“Legal Marxism”
Also known as “Struvism”, a bourgeois reformist trend of thought that was popular among Russian bourgeois intellectuals in the late 19th century under the banner of Marxism. “Legal Marxism” quoted Marxist words, but it always distorted and vulgarized Marxist principles. “Legal Marxism” opposes Marx’s labor theory of value and surplus value and advocates the vulgar political economy of Neo-Kantianism. It advocates abandoning the revolutionary dictatorship of the proletariat, replacing the revolutionary Marxism with the theory of reforming the bourgeois society, replacing historical materialism with economic materialism, and regarded capitalism as the highest stage of social development. The essence of “legal Marxism” was the promotion of bourgeois reformism, which was criticized by Marxists since it came into being.
Main proponents of “legal Marxism” were Peter Struve, Mikhail Tugan-Baranovsky, and Sergei Bulgakov. In the 1890s, the Russian workers’ movement surged, and Marxism was widely disseminated across Russia. Some liberal bourgeois intellectuals covered themselves under Marxism and often published articles on legal newspapers and periodicals allowed by the Tsar government. In his book What Is to Be Done? Lenin called their theory as “legal Marxism”.
“Legal Marxism” started from the standpoint of the liberal bourgeoisie and waged a struggle against Narodnism, pointing out the inevitability of the development of Russian capitalism and its progressiveness in replacing feudalism, thus playing a certain positive role. Lenin once formed a temporary alliance with “legal Marxists” in the struggle against the Narodniks. However, based on their class standpoint, “legal Marxists” always turned their criticism of the Narodism into beautification of the capitalist system, regarded capitalism as a model of social and economic development, praised the bourgeoisie, called for learning from this class which had replaced feudal aristocracy in Western Europe, and denied the historical necessity that the capitalist system would inevitably crash with the development of its internal contradictions. In 1894, Peter Struve published the Critical Remarks on the Subject of Russia’s Economic Development, which distorted the basic principles of Marxism and was regarded as the representative work of “legal Marxism”. At the beginning of the 20th century, the “legal Marxists” echoed Bernsteinism and attacked against both Marxism and Narodnism, which was exposed and criticized by Lenin. During the 1905 Russian Revolution, many of the “legal Marxists” became constitutional democrats, completely divorced from and openly attacked Marxism. In 1909, Struve and others compiled the Anthology of Milestone Essays (also translated as Landmarks or Signposts), and openly supported the reactionary rule of Stolypin. After the victory of the October Revolution, many people became white guards, and Struve himself became a member of the reactionary government led by Denikin and Wrangel.

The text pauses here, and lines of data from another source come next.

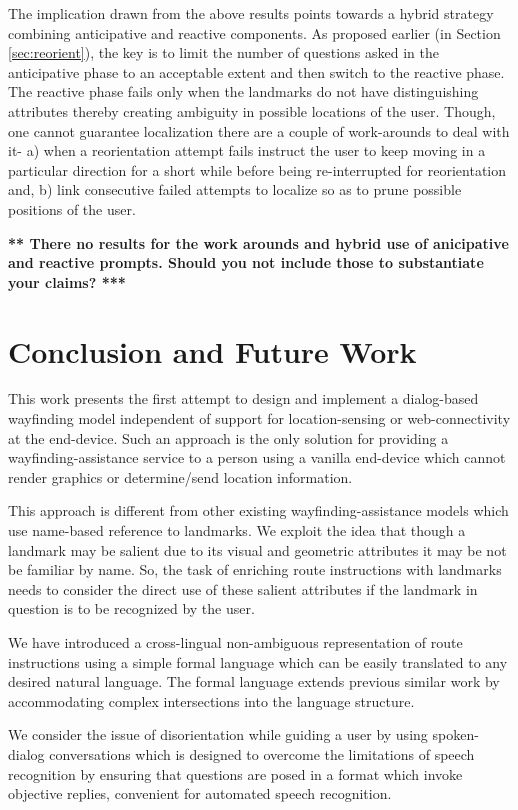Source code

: \documentclass{iitkthesis}
\begin{document}
The implication drawn from the above results points towards a hybrid 
strategy combining anticipative and reactive components. As proposed earlier
(in Section \ref{sec:reorient}), the key is to limit the number of 
questions asked in the anticipative phase to an acceptable extent and then 
switch to the reactive phase. The reactive phase fails only when the 
landmarks do not have distinguishing attributes thereby creating ambiguity in 
possible locations of the user. Though, one cannot guarantee localization 
there are a couple of work-arounds to deal with it- a) when a 
reorientation attempt fails instruct the user to keep moving in a 
particular direction for a short while before being re-interrupted for 
reorientation and, b) link consecutive failed attempts to localize 
so as to prune possible positions of the user. 

{\bf *** There no results for the work arounds and hybrid use
of anicipative and reactive prompts. Should you not include those
to substantiate your claims? ***}

 \chapter{Conclusion and Future Work}
This work presents the first attempt to design and implement a 
dialog-based wayfinding model independent of support for location-sensing 
or web-connectivity at the end-device. Such an approach is the only 
solution for providing a wayfinding-assistance service to a person using a 
vanilla end-device which cannot render graphics or determine/send location 
information. 

This approach is different from other existing wayfinding-assistance 
models which use name-based reference to landmarks. We exploit the
idea that though a landmark may be salient due to its visual and geometric 
attributes it may be not be familiar by name. So,
the task of enriching route instructions with landmarks needs to consider 
the direct use of these salient attributes if the landmark in question 
is to be recognized by the user. 

We have introduced a cross-lingual non-ambiguous representation of route 
instructions using a simple formal language which can be easily translated 
to any desired natural language. The formal language extends previous 
similar work by accommodating complex intersections into the language 
structure.

We consider the issue of disorientation while guiding a 
user by using spoken-dialog conversations which is designed to 
overcome the limitations of speech recognition by ensuring that questions are 
posed in a format which invoke objective replies, convenient for automated 
speech recognition.
\end{document}
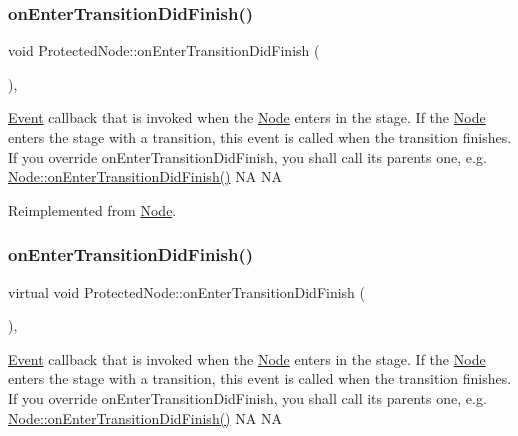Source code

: \subsubsection{\texorpdfstring{on\+Enter\+Transition\+Did\+Finish()}{onEnterTransitionDidFinish()}\hspace{0.1cm}{\footnotesize\ttfamily [1/2]}}
{\footnotesize\ttfamily void Protected\+Node\+::on\+Enter\+Transition\+Did\+Finish (\begin{DoxyParamCaption}{ }\end{DoxyParamCaption})\hspace{0.3cm}{\ttfamily [override]}, {\ttfamily [virtual]}}

\hyperlink{classEvent}{Event} callback that is invoked when the \hyperlink{classNode}{Node} enters in the \textquotesingle{}stage\textquotesingle{}. If the \hyperlink{classNode}{Node} enters the \textquotesingle{}stage\textquotesingle{} with a transition, this event is called when the transition finishes. If you override on\+Enter\+Transition\+Did\+Finish, you shall call its parent\textquotesingle{}s one, e.\+g. \hyperlink{classNode_afef4b2a863042a9ea456e952cf26991d}{Node\+::on\+Enter\+Transition\+Did\+Finish()}  NA  NA 

Reimplemented from \hyperlink{classNode_afef4b2a863042a9ea456e952cf26991d}{Node}.

\mbox{\label{classProtectedNode_aac8fcdaf79295aa56c9b792d2e4135d6}} 
\subsubsection{\texorpdfstring{on\+Enter\+Transition\+Did\+Finish()}{onEnterTransitionDidFinish()}\hspace{0.1cm}{\footnotesize\ttfamily [2/2]}}
{\footnotesize\ttfamily virtual void Protected\+Node\+::on\+Enter\+Transition\+Did\+Finish (\begin{DoxyParamCaption}{ }\end{DoxyParamCaption})\hspace{0.3cm}{\ttfamily [override]}, {\ttfamily [virtual]}}

\hyperlink{classEvent}{Event} callback that is invoked when the \hyperlink{classNode}{Node} enters in the \textquotesingle{}stage\textquotesingle{}. If the \hyperlink{classNode}{Node} enters the \textquotesingle{}stage\textquotesingle{} with a transition, this event is called when the transition finishes. If you override on\+Enter\+Transition\+Did\+Finish, you shall call its parent\textquotesingle{}s one, e.\+g. \hyperlink{classNode_afef4b2a863042a9ea456e952cf26991d}{Node\+::on\+Enter\+Transition\+Did\+Finish()}  NA  NA 

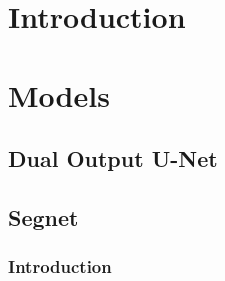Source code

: \section{Introduction}
\vspace{0.2in}
\hspace*{0.16in}
\lipsum[3-3]

\section{Models}
\vspace{0.2in}
\hspace*{0.16in}
\lipsum[3-3]

\subsection{Dual Output U-Net}
\lipsum[3-6]

\subsection{Segnet}
\lipsum[3-6]
\subsubsection{Introduction}
\lipsum[2-2]
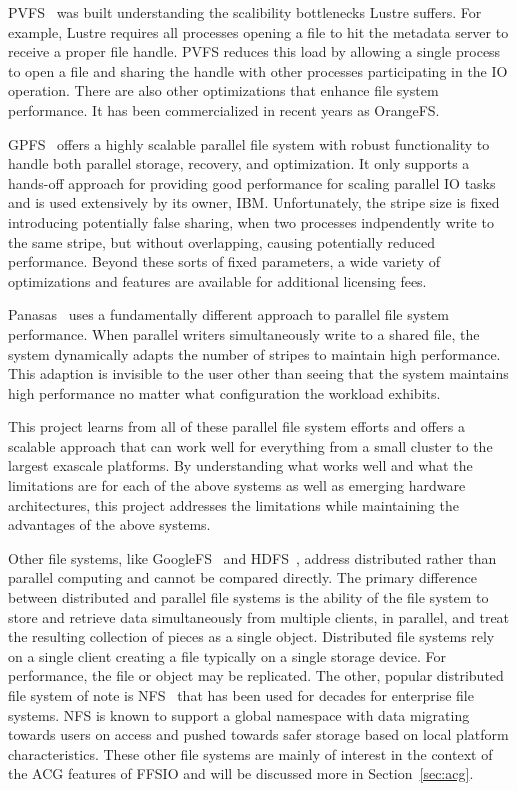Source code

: \documentclass[conference]{IEEEtran} \pdfpagewidth=8.5in
\begin{document}
PVFS~\cite{carns:pvfs} was built understanding the scalibility bottlenecks
Lustre suffers. For example, Lustre requires all processes opening a file to
hit the metadata server to receive a proper file handle. PVFS reduces this load
by allowing a single process to open a file and sharing the handle with other
processes participating in the IO operation. There are also other optimizations
that enhance file system performance. It has been commercialized in recent
years as OrangeFS.

GPFS~\cite{schmuck:gpfs} offers a highly scalable parallel file system with
robust functionality to handle both parallel storage, recovery, and
optimization. It only supports a hands-off approach for providing good
performance for scaling parallel IO tasks and is used extensively by its owner,
IBM. Unfortunately, the stripe size is fixed introducing potentially false
sharing, when two processes indpendently write to the same stripe, but without
overlapping, causing potentially reduced performance. Beyond these sorts of
fixed parameters, a wide variety of optimizations and features are available
for additional licensing fees.

Panasas~\cite{panasas:architecture} uses a fundamentally different approach to
parallel file system performance. When parallel writers simultaneously write to
a shared file, the system dynamically adapts the number of stripes to maintain
high performance. This adaption is invisible to the user other than seeing that
the system maintains high performance no matter what configuration the workload
exhibits.

This project learns from all of these parallel file system efforts and offers a
scalable approach that can work well for everything from a small cluster to the
largest exascale platforms. By understanding what works well and what the
limitations are for each of the above systems as well as emerging hardware
architectures, this project addresses the limitations while maintaining the
advantages of the above systems.

Other file systems, like GoogleFS~\cite{ghemawat:googlefs} and
HDFS~\cite{Shvachko:2010:hdfs}, address distributed rather than parallel
computing and cannot be compared directly. The primary difference between
distributed and parallel file systems is the ability of the file system to
store and retrieve data simultaneously from multiple clients, in parallel, and
treat the resulting collection of pieces as a single object.  Distributed file
systems rely on a single client creating a file typically on a single storage
device. For performance, the file or object may be replicated.  The other,
popular distributed file system of note is NFS~\cite{powlowski:1994:nfs3} that
has been used for decades for enterprise file systems.  NFS is known to support
a global namespace with data migrating towards users on access and pushed
towards safer storage based on local platform characteristics. These other file
systems are mainly of interest in the context of the ACG features of FFSIO and
will be discussed more in Section~\ref{sec:acg}.
\end{document}
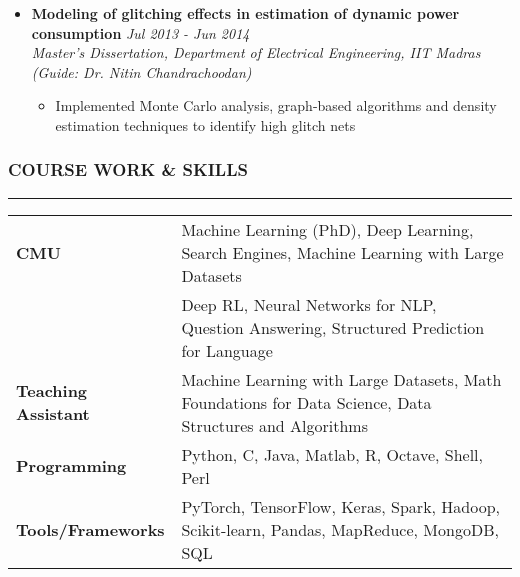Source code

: \documentclass[10pt,a4paper,English]{article}
\newcommand\roottitle[1]{\vspace{-4mm}\subsubsection*{\uppercase{#1}}\vspace{-0.3em}\nopagebreak[4]\hrule\vspace{4mm}}
\newcommand\itemyear[1]{\hfill \emph{\color{itemyear} #1}}
\newcommand\itemenv{\setlength\itemsep{0.5pt} \addtolength{\itemindent}{-5mm}\vspace{-1.5mm}}
\begin{document}
\begin{itemize}
    \item \textbf{Modeling of glitching effects in estimation of dynamic power consumption} \itemyear{Jul 2013 - Jun 2014} \\
    \emph{Master's Dissertation, Department of Electrical Engineering, IIT Madras (Guide: Dr. Nitin Chandrachoodan)}
        \begin{itemize} \itemenv
            \item Implemented Monte Carlo analysis, graph-based algorithms and density estimation techniques to identify high glitch nets
        \end{itemize}
\end{itemize}

\roottitle{Course Work \& Skills}
\vspace{-2mm}
\renewcommand{\arraystretch}{1.2}
\setlength\tabcolsep{0pt}
\begin{tabularx}{\textwidth}{ l @{ - } X }
\textbf{CMU}                        & Machine Learning (PhD), Deep Learning, Search Engines, Machine Learning with Large Datasets \\
                                    & Deep RL, Neural Networks for NLP, Question Answering, Structured Prediction for Language \\
\textbf{Teaching Assistant}         & Machine Learning with Large Datasets, Math Foundations for Data Science, Data Structures and Algorithms \\
\textbf{Programming}                & Python, C, Java, Matlab, R, Octave, Shell, Perl \\
\textbf{Tools/Frameworks}           & PyTorch, TensorFlow, Keras, Spark, Hadoop, Scikit-learn, Pandas, MapReduce, MongoDB, SQL \\
\end{tabularx}
\vspace{2mm}
\end{document}
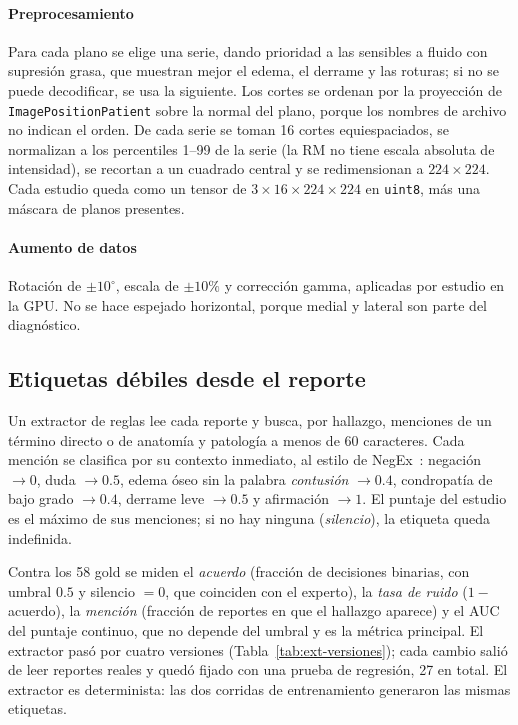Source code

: \documentclass[conference]{IEEEtran}
\begin{document}
\paragraph*{Preprocesamiento}
Para cada plano se elige una serie, dando prioridad a las sensibles a fluido con supresión grasa, que muestran mejor el edema, el derrame y las roturas; si no se puede decodificar, se usa la siguiente.
Los cortes se ordenan por la proyección de \texttt{ImagePositionPatient} sobre la normal del plano, porque los nombres de archivo no indican el orden.
De cada serie se toman 16 cortes equiespaciados, se normalizan a los percentiles 1--99 de la serie (la RM no tiene escala absoluta de intensidad), se recortan a un cuadrado central y se redimensionan a $224\times224$.
Cada estudio queda como un tensor de $3\times16\times224\times224$ en \texttt{uint8}, más una máscara de planos presentes.

\paragraph*{Aumento de datos}
Rotación de $\pm10^\circ$, escala de $\pm10\%$ y corrección gamma, aplicadas por estudio en la GPU.
No se hace espejado horizontal, porque medial y lateral son parte del diagnóstico.

\subsection{Etiquetas débiles desde el reporte}
\label{sec:extractor}

Un extractor de reglas lee cada reporte y busca, por hallazgo, menciones de un término directo o de anatomía y patología a menos de 60 caracteres.
Cada mención se clasifica por su contexto inmediato, al estilo de NegEx~\cite{chapman2001negex}: negación $\rightarrow 0$, duda $\rightarrow 0.5$, edema óseo sin la palabra \emph{contusión} $\rightarrow 0.4$, condropatía de bajo grado $\rightarrow 0.4$, derrame leve $\rightarrow 0.5$ y afirmación $\rightarrow 1$.
El puntaje del estudio es el máximo de sus menciones; si no hay ninguna (\emph{silencio}), la etiqueta queda indefinida.

Contra los 58 gold se miden el \emph{acuerdo} (fracción de decisiones binarias, con umbral $0.5$ y silencio $=0$, que coinciden con el experto), la \emph{tasa de ruido} ($1-$acuerdo), la \emph{mención} (fracción de reportes en que el hallazgo aparece) y el AUC del puntaje continuo, que no depende del umbral y es la métrica principal.
El extractor pasó por cuatro versiones (Tabla~\ref{tab:ext-versiones}); cada cambio salió de leer reportes reales y quedó fijado con una prueba de regresión, 27 en total.
El extractor es determinista: las dos corridas de entrenamiento generaron las mismas etiquetas.
\end{document}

“Legal Marxism” started from the standpoint of the liberal bourgeoisie and “criticized Marx” in the guise of Marxism to defend the capitalist system. Its main arguments are: it only admits the inevitability and progressivity of the development of capitalism in Russia, and exaggerates it; at the same time, it denies the class contradiction and class struggle of capitalism, and denies the inevitability of its demise, opposes and distorts a series of postulates of Marxist political economics, including labor theory of value, theory of capital accumulation and concentration, theory of ground rent, social reproduction theory, theory of working-class precariousness, theory of capitalist reproduction and economic crisis, etc. “Legal Marxists” refuse to accept the historical inevitability of the demise of capitalism but flaunt their “objectivist” stance and make an abstract interpretation of capitalism that exceeds their own class, to agree with the capitalist system and oppose the proletarian revolution and dictatorship. Philosophically, they are followers of Neo-Kantianism. Politically, they are advocates of bourgeois reformism.
Lenin once established a temporary alliance with “legal Marxists” and published a collection of essays criticizing the Narodniks, but he recognised the liberal bourgeois nature of legal Marxism from the very beginning. In his articles “The Economic Content of Narodism and the Criticism of It in Mr. Struve’s Book” (1895),” Once More on the Theory of Realisation” (1899), and “Uncritical Criticism” (1900), Lenin criticized the views of “legal Marxism” from both politics and theory.